ACTIVITY: All lines in the records below that hold "user" are to be shown.

DATASET RECORDS:

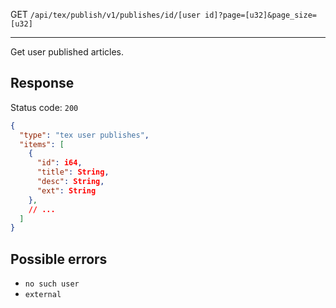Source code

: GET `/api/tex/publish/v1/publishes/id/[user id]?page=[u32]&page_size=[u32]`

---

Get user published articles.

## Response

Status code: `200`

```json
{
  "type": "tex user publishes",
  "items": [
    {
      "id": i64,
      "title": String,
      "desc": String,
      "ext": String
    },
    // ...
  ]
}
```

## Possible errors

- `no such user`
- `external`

EXERCISE SOLUTION:
: GET `/api/tex/publish/v1/publishes/id/[user id]?page=[u32]&page_size=[u32]`
Get user published articles.
  "type": "tex user publishes",
- `no such user`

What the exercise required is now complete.